■ **Problem statement**
Among the entries that follow, tally the lines with the string "alerts". Give no more than the number.

(Entries taken from a collection)
# # # #

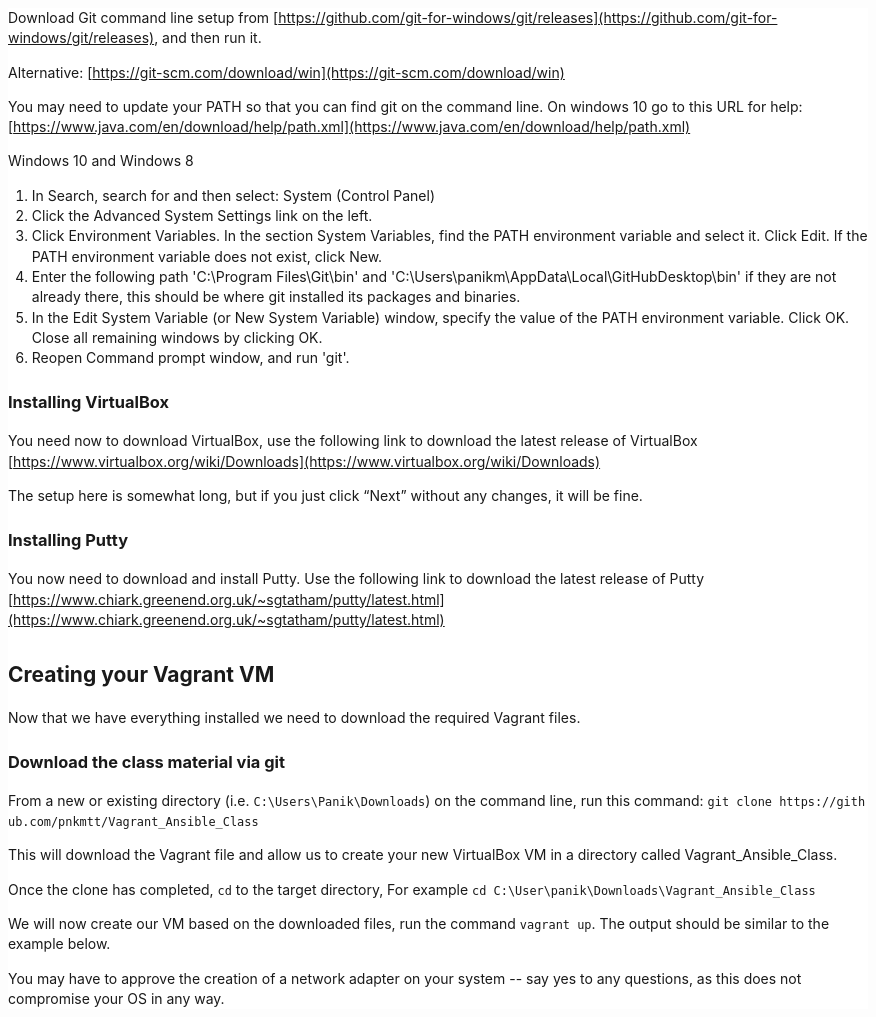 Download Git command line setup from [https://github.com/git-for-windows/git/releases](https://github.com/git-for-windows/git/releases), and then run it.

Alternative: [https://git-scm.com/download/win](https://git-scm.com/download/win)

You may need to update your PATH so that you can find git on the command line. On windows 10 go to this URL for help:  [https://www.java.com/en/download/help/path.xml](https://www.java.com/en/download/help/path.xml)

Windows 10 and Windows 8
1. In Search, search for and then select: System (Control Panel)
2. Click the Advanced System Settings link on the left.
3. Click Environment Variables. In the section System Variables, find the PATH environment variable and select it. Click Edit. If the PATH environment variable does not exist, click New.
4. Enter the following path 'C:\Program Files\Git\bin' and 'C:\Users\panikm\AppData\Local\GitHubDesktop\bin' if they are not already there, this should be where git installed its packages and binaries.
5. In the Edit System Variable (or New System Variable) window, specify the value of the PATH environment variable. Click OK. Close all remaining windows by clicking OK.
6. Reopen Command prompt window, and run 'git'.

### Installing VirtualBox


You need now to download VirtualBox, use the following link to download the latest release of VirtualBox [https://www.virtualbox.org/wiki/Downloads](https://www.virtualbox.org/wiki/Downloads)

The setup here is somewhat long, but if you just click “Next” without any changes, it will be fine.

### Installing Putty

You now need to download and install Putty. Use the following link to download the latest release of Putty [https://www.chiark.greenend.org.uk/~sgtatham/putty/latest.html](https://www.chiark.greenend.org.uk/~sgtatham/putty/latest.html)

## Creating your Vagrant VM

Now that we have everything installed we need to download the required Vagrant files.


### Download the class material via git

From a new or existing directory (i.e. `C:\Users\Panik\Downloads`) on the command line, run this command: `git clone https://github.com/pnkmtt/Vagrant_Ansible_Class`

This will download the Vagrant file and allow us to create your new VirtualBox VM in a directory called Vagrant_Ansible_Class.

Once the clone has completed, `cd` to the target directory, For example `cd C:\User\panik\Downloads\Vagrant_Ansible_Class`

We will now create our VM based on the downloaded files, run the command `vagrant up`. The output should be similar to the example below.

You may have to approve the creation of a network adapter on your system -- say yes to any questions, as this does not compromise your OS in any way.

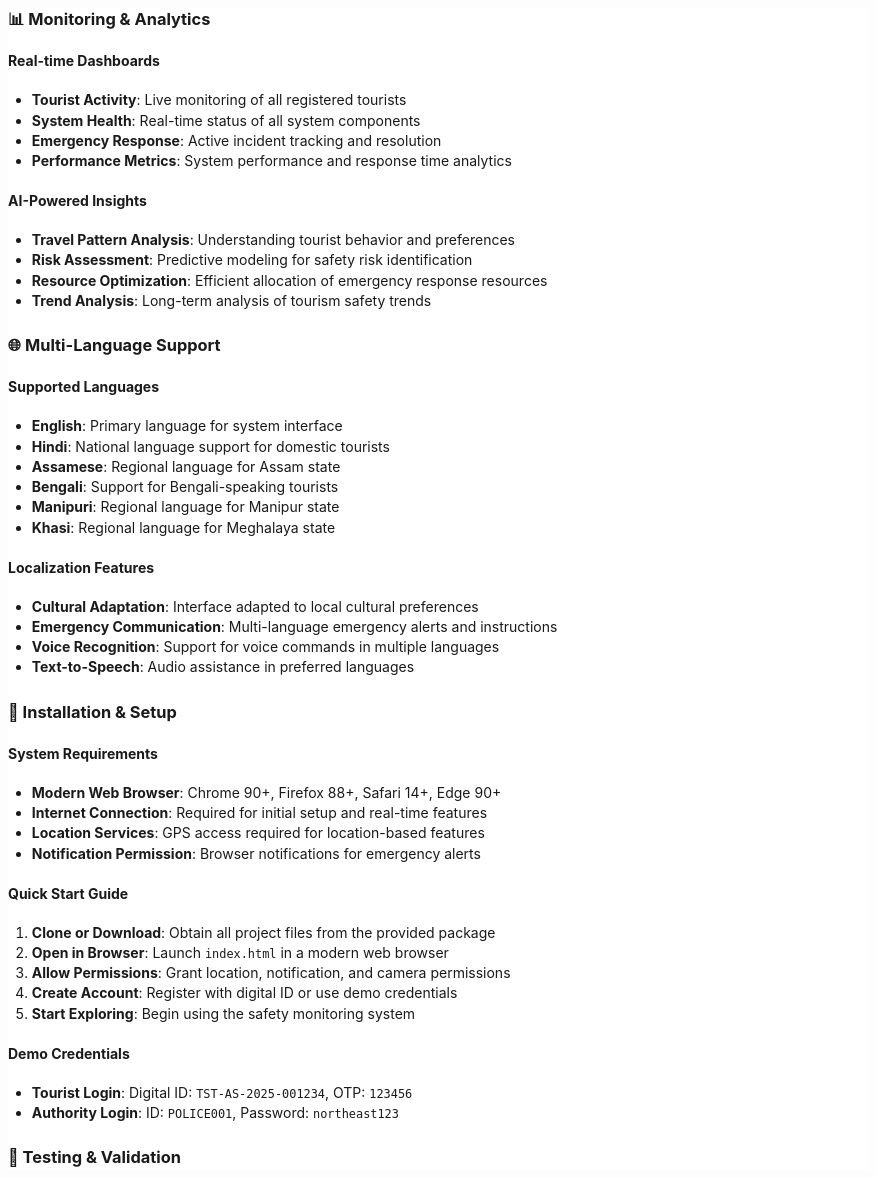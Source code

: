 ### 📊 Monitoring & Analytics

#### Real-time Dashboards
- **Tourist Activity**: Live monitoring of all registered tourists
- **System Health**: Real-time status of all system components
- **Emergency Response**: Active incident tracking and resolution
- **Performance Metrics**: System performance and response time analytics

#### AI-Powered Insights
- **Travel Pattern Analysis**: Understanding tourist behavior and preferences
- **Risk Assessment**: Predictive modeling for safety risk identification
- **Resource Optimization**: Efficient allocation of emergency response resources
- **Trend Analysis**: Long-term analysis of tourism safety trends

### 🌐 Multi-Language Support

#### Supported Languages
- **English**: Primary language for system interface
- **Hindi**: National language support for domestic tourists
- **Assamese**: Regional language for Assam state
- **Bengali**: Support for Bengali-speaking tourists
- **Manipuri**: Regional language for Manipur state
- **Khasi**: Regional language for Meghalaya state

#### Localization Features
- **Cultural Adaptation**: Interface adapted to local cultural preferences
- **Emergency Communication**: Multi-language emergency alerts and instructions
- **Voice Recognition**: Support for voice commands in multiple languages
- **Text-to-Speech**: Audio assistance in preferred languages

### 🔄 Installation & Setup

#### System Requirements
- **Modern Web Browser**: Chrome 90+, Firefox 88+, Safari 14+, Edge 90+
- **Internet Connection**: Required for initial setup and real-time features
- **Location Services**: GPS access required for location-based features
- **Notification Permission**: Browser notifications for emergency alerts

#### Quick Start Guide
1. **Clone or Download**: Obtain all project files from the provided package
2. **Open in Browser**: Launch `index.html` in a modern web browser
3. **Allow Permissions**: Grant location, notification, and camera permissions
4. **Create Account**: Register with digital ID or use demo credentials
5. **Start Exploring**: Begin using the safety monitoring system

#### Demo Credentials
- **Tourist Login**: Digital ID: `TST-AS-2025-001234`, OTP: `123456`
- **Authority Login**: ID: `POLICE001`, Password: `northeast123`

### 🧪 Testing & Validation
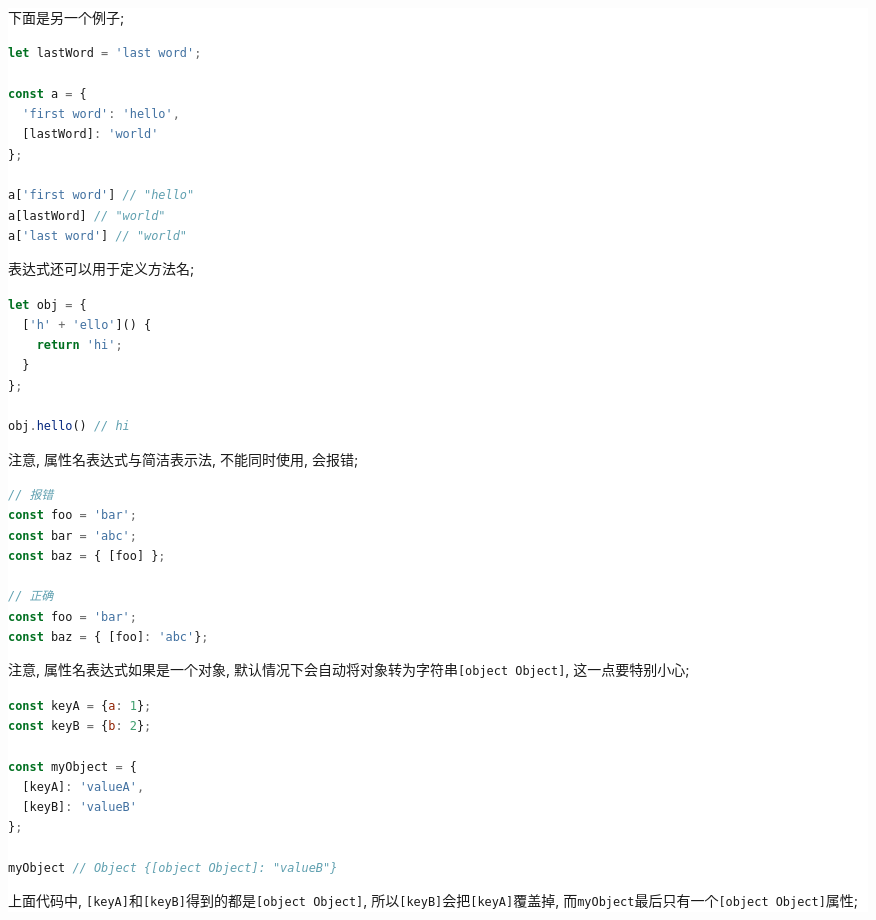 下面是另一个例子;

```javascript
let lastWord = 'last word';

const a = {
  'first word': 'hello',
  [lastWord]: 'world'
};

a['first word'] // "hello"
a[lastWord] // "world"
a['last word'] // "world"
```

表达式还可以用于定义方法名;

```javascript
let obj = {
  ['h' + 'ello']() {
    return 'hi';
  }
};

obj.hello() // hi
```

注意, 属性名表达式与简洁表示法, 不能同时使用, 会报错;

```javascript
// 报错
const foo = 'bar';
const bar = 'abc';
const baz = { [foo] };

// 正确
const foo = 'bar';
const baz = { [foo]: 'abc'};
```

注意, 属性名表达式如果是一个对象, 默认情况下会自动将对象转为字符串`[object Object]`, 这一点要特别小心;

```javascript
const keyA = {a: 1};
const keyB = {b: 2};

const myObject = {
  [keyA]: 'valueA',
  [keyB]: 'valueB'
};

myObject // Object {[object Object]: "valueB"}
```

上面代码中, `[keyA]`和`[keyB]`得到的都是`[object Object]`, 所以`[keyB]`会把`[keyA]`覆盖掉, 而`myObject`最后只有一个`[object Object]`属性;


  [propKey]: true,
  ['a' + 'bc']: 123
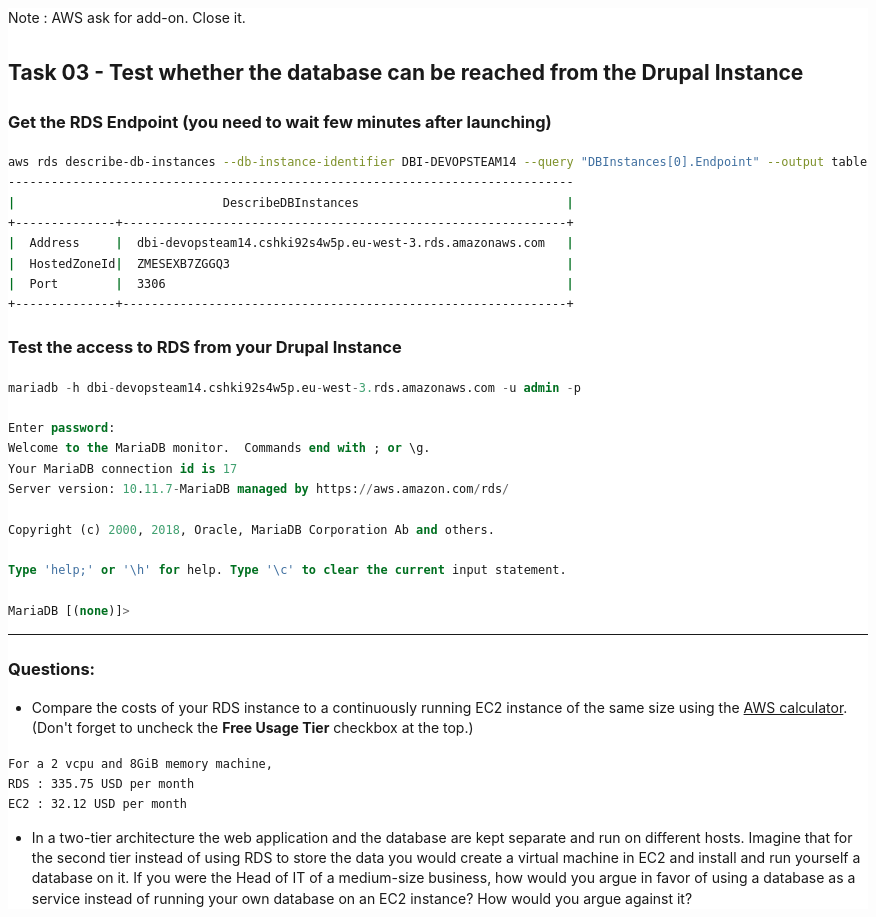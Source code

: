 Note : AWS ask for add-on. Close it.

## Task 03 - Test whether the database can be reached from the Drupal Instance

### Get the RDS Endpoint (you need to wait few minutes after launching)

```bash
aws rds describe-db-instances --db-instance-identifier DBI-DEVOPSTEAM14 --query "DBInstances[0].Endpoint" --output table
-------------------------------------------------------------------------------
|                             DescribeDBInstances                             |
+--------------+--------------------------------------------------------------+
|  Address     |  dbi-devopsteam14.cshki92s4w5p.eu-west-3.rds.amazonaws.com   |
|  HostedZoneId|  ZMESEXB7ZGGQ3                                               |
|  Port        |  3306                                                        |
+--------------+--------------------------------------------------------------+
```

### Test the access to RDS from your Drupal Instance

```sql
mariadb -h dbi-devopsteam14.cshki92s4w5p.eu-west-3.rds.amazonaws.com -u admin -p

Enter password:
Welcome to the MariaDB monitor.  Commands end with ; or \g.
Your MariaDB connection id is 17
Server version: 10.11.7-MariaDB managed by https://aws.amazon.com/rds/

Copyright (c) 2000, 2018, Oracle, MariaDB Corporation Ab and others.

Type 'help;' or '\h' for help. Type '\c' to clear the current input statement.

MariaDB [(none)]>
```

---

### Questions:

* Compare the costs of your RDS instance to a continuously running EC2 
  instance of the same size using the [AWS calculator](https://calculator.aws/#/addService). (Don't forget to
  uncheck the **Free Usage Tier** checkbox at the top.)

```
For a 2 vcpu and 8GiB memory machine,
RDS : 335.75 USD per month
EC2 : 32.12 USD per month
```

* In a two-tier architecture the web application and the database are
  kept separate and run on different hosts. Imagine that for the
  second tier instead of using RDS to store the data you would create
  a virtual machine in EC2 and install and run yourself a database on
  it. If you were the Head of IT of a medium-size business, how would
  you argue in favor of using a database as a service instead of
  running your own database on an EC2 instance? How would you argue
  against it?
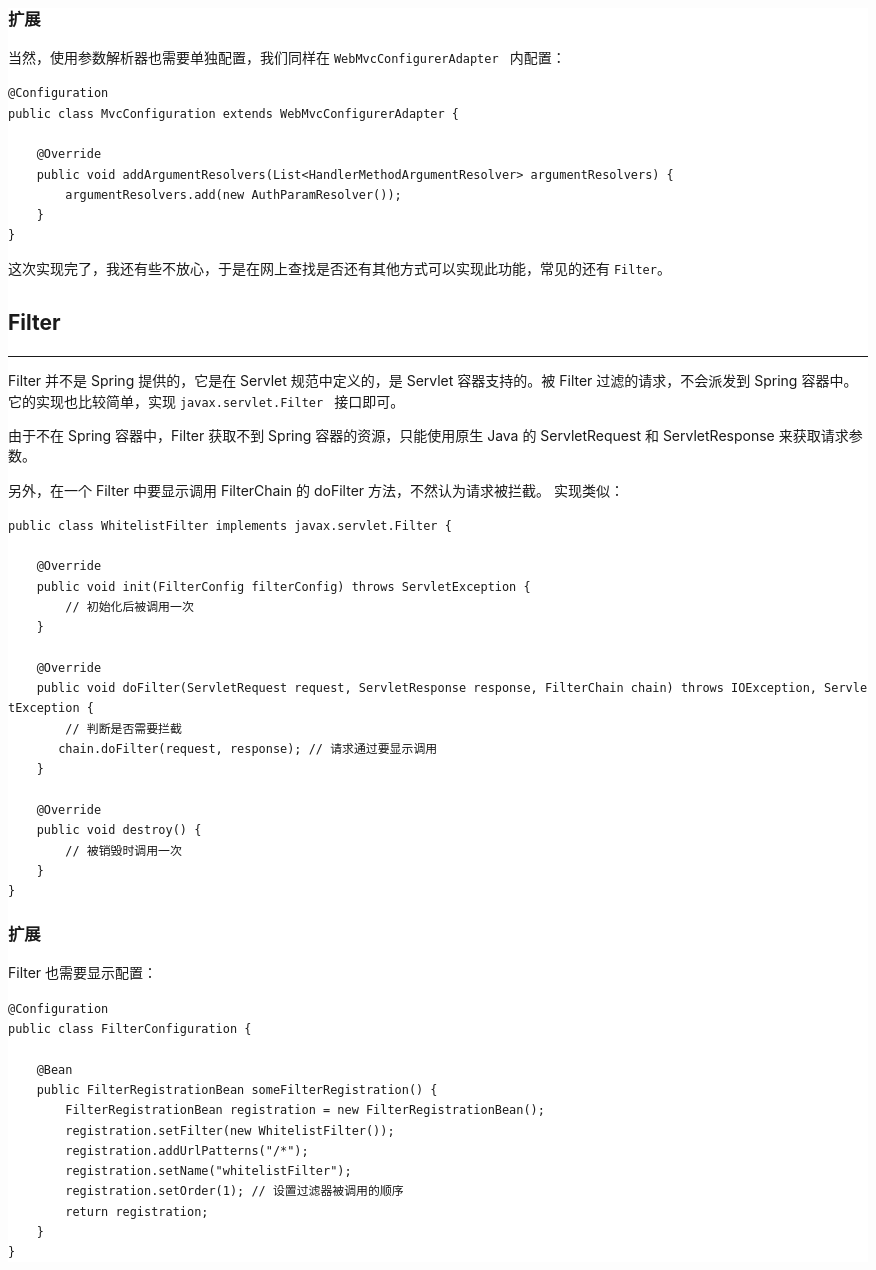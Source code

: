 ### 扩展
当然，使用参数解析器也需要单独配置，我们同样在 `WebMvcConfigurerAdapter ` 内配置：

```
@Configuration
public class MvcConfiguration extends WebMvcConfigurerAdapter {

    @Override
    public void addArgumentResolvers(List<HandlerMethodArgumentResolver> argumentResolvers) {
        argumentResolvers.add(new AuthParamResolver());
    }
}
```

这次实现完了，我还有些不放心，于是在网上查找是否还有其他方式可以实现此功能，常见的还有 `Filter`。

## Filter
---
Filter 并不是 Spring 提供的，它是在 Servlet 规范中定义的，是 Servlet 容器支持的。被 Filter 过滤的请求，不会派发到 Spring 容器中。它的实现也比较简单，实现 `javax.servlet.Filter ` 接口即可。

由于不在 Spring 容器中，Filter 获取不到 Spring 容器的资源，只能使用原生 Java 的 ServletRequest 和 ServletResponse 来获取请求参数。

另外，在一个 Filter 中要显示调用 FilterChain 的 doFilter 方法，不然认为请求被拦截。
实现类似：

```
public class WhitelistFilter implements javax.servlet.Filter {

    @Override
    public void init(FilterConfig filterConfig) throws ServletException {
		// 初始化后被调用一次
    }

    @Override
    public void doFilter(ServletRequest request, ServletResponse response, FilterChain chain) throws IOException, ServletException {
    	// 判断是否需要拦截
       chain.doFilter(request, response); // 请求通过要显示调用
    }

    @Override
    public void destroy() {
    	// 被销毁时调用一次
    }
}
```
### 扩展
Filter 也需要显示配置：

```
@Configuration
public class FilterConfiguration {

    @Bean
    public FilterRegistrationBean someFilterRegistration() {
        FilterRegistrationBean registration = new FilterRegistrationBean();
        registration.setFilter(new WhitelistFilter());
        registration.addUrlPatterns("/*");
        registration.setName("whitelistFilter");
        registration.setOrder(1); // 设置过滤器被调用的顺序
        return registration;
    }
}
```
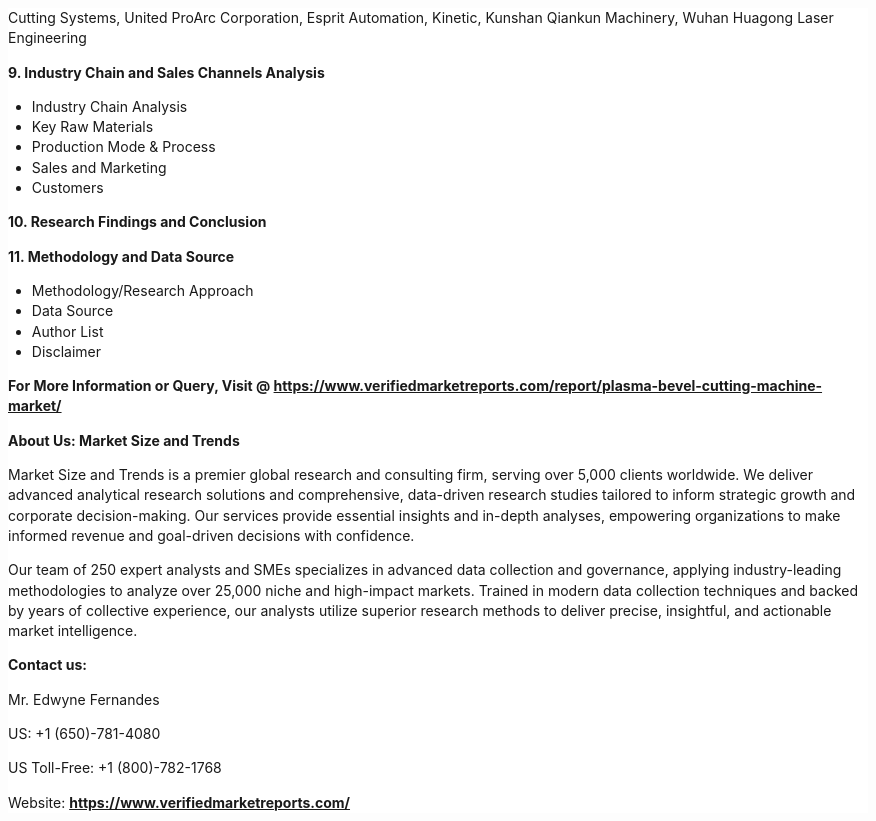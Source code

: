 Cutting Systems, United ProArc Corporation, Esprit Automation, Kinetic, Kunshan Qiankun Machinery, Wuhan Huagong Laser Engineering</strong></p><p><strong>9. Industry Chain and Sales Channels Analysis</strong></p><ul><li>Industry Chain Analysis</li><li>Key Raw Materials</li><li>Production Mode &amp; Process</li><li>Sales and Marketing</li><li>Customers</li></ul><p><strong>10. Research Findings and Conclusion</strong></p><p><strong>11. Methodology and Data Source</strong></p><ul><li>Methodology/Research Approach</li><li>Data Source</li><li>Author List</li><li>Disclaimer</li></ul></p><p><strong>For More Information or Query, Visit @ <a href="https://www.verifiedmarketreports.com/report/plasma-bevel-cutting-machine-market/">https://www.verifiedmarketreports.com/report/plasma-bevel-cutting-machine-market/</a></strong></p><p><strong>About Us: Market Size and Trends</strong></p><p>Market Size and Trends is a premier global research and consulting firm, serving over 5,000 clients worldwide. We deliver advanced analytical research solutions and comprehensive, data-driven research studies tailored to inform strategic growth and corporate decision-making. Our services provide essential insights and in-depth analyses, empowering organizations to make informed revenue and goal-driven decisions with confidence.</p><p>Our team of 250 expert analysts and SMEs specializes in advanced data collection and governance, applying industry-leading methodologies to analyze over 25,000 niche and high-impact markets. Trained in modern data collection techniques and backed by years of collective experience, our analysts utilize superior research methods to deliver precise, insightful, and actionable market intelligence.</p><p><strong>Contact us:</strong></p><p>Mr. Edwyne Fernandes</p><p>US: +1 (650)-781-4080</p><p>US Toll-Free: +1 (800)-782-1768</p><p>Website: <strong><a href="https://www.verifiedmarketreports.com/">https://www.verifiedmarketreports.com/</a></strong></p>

# # # #

■ **Exercise solution**
2